The Stiff Finger

There are many causes of finger stiffness. Usually finger stiffness is due to previous fracture, ligament injury or surgery. Finger stiffness can be debilitating and may severely impair hand function.

Initial treatment for finger stiffness is hand therapy. A certified hand therapist will be most effective in mobilizing the digit. Therapy is continued for as long as it results in an increase in motion. Occasionally, a steroid injection may be helpful to decrease inflammation and allow therapy to progress.

Once motion ‘plateaus’, ie. stops improving, a decision is made. If finger motion is good enough that the residual stiffness doesn’t cause significant dysfunction, then no further treatment is necessary. On the other hand, if residual stiffness impairs hand function, then a surgical release may be considered.

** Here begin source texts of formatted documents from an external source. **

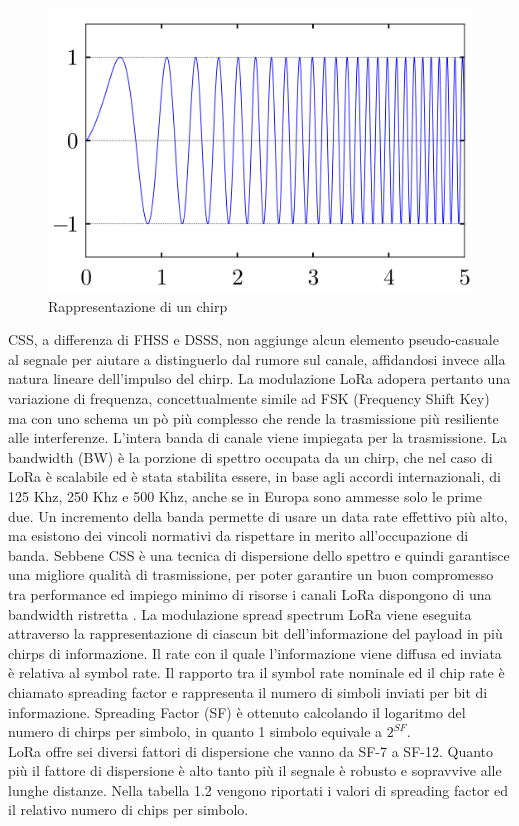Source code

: \documentclass[12pt,a4paper,openright,twoside]{report}
\begin{document}
\begin{figure}[h]                      
\begin{center} 
\includegraphics[width=\textwidth]{chirp_signal.png}
\caption[Rappresentazione di un chirp]{Rappresentazione di un chirp}\label{fig:tredicesima}
\end{center}
\end{figure}
CSS, a differenza di FHSS e DSSS, non aggiunge alcun elemento pseudo-casuale al segnale per aiutare a distinguerlo dal rumore sul canale, affidandosi invece alla natura lineare dell'impulso del chirp.  
La modulazione LoRa adopera pertanto una variazione di frequenza, concettualmente simile ad FSK (Frequency Shift Key) ma con uno schema un p\`o pi\`u complesso che rende la trasmissione pi\`u resiliente alle interferenze. L'intera banda di canale viene impiegata per la trasmissione. 
La bandwidth (BW) \`e la porzione di spettro occupata da un chirp, che nel caso di LoRa \`e scalabile ed \`e stata stabilita essere, in base agli accordi internazionali, di 125 Khz, 250 Khz e 500 Khz, anche se in Europa sono ammesse solo le prime due. Un incremento della banda permette di usare un data rate effettivo pi\`u alto, ma esistono dei vincoli normativi da rispettare in merito all'occupazione di banda.
Sebbene CSS \`e una tecnica di dispersione dello spettro e quindi garantisce una migliore qualit\`a di trasmissione, per poter garantire un buon compromesso tra performance ed impiego minimo di risorse i canali LoRa dispongono di una bandwidth ristretta \cite{K21}.
La modulazione spread spectrum LoRa viene eseguita attraverso la rappresentazione di ciascun bit dell'informazione del payload in pi\`u chirps di informazione. Il rate con il quale l'informazione viene diffusa ed inviata \`e relativa al symbol rate. Il rapporto tra il symbol rate nominale ed il chip rate \`e chiamato spreading factor e rappresenta il numero di simboli inviati per bit di informazione.  
Spreading Factor (SF) \`e ottenuto calcolando il logaritmo del numero di chirps per simbolo, in quanto 1 simbolo equivale a $2^{SF}$.
\\LoRa offre sei diversi fattori di dispersione che vanno da SF-7 a SF-12. Quanto pi\`u il fattore di dispersione \`e alto tanto pi\`u il segnale \`e robusto e sopravvive alle lunghe distanze.
Nella tabella 1.2 vengono riportati i valori di spreading factor ed il relativo numero di chips per simbolo.
\end{document}
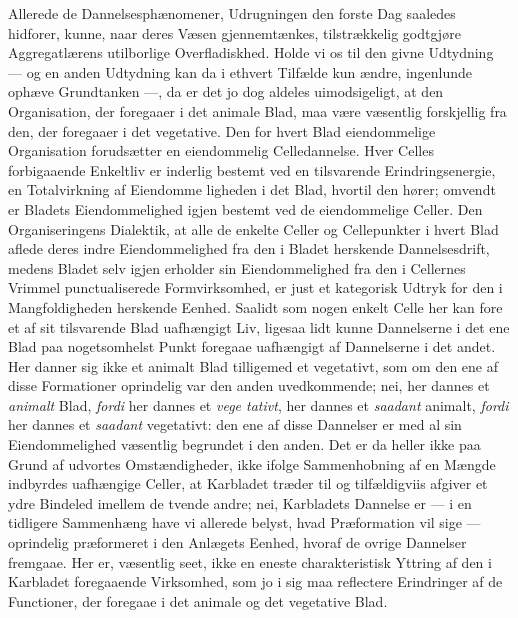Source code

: \documentclass[11pt]{book}
\newcommand{\opage}[1]{\marginnote{\footnotesize\textit{[#1]}}}
\begin{document}
Allerede de Dannelsesphænomener, Udrugningen den forste Dag
saaledes hidforer, kunne, naar deres Væsen gjennemtænkes, tilstrækkelig
godtgjøre Aggregatlærens utilborlige Overfladiskhed. Holde vi os til den
givne Udtydning --- og en anden Udtydning kan da i ethvert Tilfælde
kun ændre, ingenlunde ophæve Grundtanken ---, da er det jo dog
aldeles uimodsigeligt, at den Organisation, der foregaaer i det animale
Blad, maa være væsentlig forskjellig fra den, der foregaaer i det
vegetative. Den for hvert Blad eiendommelige Organisation forudsætter en
eiendommelig Celledannelse. Hver Celles forbigaaende Enkeltliv er
inderlig bestemt ved en tilsvarende Erindringsenergie, en Totalvirkning af
Eiendomme\-%
\opage{347} \setcounter{footnote}{0}%
ligheden i det Blad, hvortil den hører; omvendt er Bladets
Eiendommelighed igjen bestemt ved de eiendommelige Celler. Den
Organiseringens Dialektik, at alle de enkelte Celler og Cellepunkter i hvert
Blad aflede deres indre Eiendommelighed fra den i Bladet herskende
Dannelsesdrift, medens Bladet selv igjen erholder sin Eiendommelighed
fra den i Cellernes Vrimmel punctualiserede Formvirksomhed, er just et
kategorisk Udtryk for den i Mangfoldigheden herskende Eenhed.
Saalidt som nogen enkelt Celle her kan fore et af sit tilsvarende Blad
uafhængigt Liv, ligesaa lidt kunne Dannelserne i det ene Blad paa
nogetsomhelst Punkt foregaae uafhængigt af Dannelserne i det andet.
Her danner sig ikke et animalt Blad tilligemed et vegetativt, som om
den ene af disse Formationer oprindelig var den anden uvedkommende;
nei, her dannes et \emph{animalt} Blad, \emph{fordi} her dannes et
\emph{vege\-%
tativt}, her dannes et \emph{saadant} animalt, \emph{fordi} her dannes et
\emph{saadant} vegetativt: den ene af disse Dannelser er med al sin
Eiendommelighed væsentlig begrundet i den anden. Det er da heller ikke
paa Grund af udvortes Omstændigheder, ikke ifolge Sammenhobning af
en Mængde indbyrdes uafhængige Celler, at Karbladet træder til og
tilfældigviis afgiver et ydre Bindeled imellem de tvende andre; nei,
Karbladets Dannelse er --- i en tidligere Sammenhæng have vi allerede
belyst, hvad Præformation vil sige --- oprindelig præformeret i den
Anlægets Eenhed, hvoraf de ovrige Dannelser fremgaae. Her er,
væsentlig seet, ikke en eneste charakteristisk Yttring af den i Karbladet
foregaaende Virksomhed, som jo i sig maa reflectere Erindringer af de
Functioner, der foregaae i det animale og det vegetative Blad.
\end{document}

All other issues should usually be resolved before releasing the joints. Specifically, the bones of the finger should be healed in good position. If they’re not, then they will usually need to be cut and fixed in better position as a ‘first stage’ surgery. If the joints are injured, they will either need to be repaired or reconstructed, if possible, again as a ‘first stage’ surgery. Not every injured joint can be salvaged, in which case joint fusions may be necessary, where the joint is permanently stiffened to decrease pain and increase stability. Following any ‘first stage’ surgery, there is at least a 3-4 month waiting period for inflammation and swelling to end before the surgical release is performed. It’s better to have the release performed within a year of the injury or surgery that led to the stiffness, but that’s not always possible. It’s always easiest if only one finger is involved; the more fingers and the more joints involved, the more difficult it is to ‘focus’ on any particular finger or joint afterwards in therapy, and the more painful the therapy, which can decrease its effectiveness.

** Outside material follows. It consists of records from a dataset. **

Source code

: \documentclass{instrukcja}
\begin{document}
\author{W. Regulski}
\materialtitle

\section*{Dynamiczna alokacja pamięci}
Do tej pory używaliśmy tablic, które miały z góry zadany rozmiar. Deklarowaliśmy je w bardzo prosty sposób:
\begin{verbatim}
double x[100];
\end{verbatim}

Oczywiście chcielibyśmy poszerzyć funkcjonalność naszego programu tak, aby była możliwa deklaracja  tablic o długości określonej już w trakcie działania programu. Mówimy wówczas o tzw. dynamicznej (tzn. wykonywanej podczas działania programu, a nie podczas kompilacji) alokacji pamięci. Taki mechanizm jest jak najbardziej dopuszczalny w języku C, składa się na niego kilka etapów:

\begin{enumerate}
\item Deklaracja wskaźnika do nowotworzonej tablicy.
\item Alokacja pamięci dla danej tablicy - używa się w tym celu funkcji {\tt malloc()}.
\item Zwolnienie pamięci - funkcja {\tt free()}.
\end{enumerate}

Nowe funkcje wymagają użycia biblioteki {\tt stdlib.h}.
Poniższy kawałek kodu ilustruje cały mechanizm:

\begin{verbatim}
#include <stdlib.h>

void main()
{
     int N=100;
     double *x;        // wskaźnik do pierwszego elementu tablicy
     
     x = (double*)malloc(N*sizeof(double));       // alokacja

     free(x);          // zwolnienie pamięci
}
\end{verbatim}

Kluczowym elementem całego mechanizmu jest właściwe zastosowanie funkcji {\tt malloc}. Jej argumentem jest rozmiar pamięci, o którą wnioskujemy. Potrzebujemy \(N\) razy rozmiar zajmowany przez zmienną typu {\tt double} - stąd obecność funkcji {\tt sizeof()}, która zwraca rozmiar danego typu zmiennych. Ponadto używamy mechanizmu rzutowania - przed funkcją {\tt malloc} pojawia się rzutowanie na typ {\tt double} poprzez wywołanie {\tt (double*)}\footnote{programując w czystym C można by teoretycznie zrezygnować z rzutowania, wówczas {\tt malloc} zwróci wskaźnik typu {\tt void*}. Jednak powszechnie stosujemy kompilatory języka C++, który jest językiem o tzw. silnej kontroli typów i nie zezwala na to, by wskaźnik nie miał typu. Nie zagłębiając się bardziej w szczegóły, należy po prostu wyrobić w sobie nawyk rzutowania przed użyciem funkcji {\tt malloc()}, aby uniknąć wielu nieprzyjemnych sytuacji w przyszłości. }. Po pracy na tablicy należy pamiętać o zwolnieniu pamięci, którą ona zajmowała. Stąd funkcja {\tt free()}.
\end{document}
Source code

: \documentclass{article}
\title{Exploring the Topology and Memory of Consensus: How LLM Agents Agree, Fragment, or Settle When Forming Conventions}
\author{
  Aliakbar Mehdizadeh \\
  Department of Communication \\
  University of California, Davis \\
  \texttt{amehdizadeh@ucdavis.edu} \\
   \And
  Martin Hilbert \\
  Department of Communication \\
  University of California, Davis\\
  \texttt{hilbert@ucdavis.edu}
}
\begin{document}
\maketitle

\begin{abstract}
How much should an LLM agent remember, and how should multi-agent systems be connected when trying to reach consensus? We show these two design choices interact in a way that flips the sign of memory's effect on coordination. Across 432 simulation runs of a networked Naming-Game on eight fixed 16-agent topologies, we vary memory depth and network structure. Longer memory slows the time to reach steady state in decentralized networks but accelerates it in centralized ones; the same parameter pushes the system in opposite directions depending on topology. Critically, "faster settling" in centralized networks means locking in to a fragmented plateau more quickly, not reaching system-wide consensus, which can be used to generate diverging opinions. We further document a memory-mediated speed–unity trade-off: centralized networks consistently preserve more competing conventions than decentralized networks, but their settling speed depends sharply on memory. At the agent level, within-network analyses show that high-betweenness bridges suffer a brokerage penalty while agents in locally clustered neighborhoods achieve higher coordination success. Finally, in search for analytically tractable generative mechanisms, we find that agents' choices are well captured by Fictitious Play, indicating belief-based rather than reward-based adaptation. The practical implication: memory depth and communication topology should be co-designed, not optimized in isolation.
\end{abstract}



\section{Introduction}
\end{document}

Surgical releases of the finger release both the joint and one of the tendons that become scarred down. If both the flexor and extensor tendons are scarred down, they will need to be released at separate operations, again at least 3-4 months apart. Attempts to release both tendons at the same time usually results in failure of the procedure. The extensor tendon and any stiff joints are usually released first and the flexor tendons at a later time, if necessary.

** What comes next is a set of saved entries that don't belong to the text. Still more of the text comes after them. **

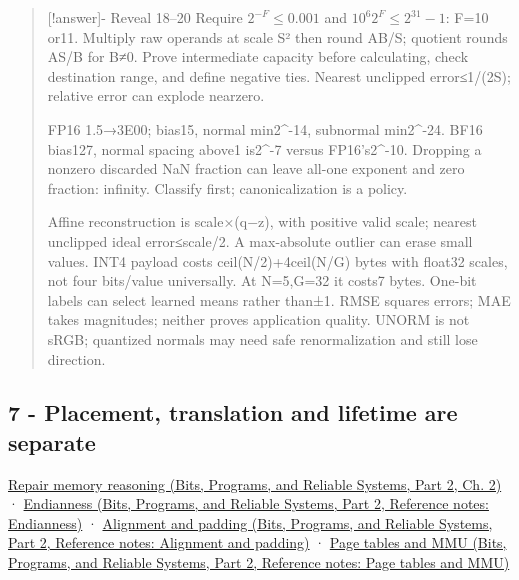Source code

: \begin{quote}
{[}!answer{]}- Reveal 18--20 Require \(2^{-F}\le0.001\) and \(10^6 2^F\le2^{31}-1\): F=10 or11. Multiply raw operands at scale S² then round AB/S; quotient rounds AS/B for B≠0. Prove intermediate capacity before calculating, check destination range, and define negative ties. Nearest unclipped error≤1/(2S); relative error can explode nearzero.

FP16 1.5→3E00; bias15, normal min2\^{}-14, subnormal min2\^{}-24. BF16 bias127, normal spacing above1 is2\^{}-7 versus FP16's2\^{}-10. Dropping a nonzero discarded NaN fraction can leave all-one exponent and zero fraction: infinity. Classify first; canonicalization is a policy.

Affine reconstruction is scale×(q−z), with positive valid scale; nearest unclipped ideal error≤scale/2. A max-absolute outlier can erase small values. INT4 payload costs ceil(N/2)+4ceil(N/G) bytes with float32 scales, not four bits/value universally. At N=5,G=32 it costs7 bytes. One-bit labels can select learned means rather than±1. RMSE squares errors; MAE takes magnitudes; neither proves application quality. UNORM is not sRGB; quantized normals may need safe renormalization and still lose direction.
\end{quote}

\subsection{7 - Placement, translation and lifetime are separate}\label{appendix-ef4d27797a92-placement-translation-and-lifetime-are-separate}

\hypertarget{appendix-ef4d27797a92-placement-translation-and-lifetime-are-separate}{}

\href{../01-Bits-Programs-and-Reliable-Systems-P02/main.pdf\#nameddest=01-foundations-i-ch002-where-the-bytes-live}{Repair memory reasoning (Bits, Programs, and Reliable Systems, Part 2, Ch. 2)} · \href{../01-Bits-Programs-and-Reliable-Systems-P02/main.pdf\#nameddest=appendix-bc07c3d25b18}{Endianness (Bits, Programs, and Reliable Systems, Part 2, Reference notes: Endianness)} · \href{../01-Bits-Programs-and-Reliable-Systems-P02/main.pdf\#nameddest=appendix-a1f7c53b4742}{Alignment and padding (Bits, Programs, and Reliable Systems, Part 2, Reference notes: Alignment and padding)} · \href{../01-Bits-Programs-and-Reliable-Systems-P02/main.pdf\#nameddest=appendix-01e5905165c4}{Page tables and MMU (Bits, Programs, and Reliable Systems, Part 2, Reference notes: Page tables and MMU)}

The surgery is an outpatient procedure that is usually very successful and not very painful. However, the main issue is the serious time commitment required after surgery. Therapy usually starts the same day as surgery. Therapy is usually 5 days/week for 4 weeks, then 4 days/week for 4 weeks then 3 days/week for 4 weeks. That’s a big commitment. Some people need less, but that’s not something to count on until after hand therapy is begun and it’s seen how finger motion progresses. The goal is to maintain the motion attained surgically. A home program is performed 7 days/week for many months, often for a year.

In summary, stiff fingers can usually be mobilized and good function regained. But it’s a lot of work, and a big commitment as far as time and effort from the patient. As for most things in life, dedication and persistence are the keys.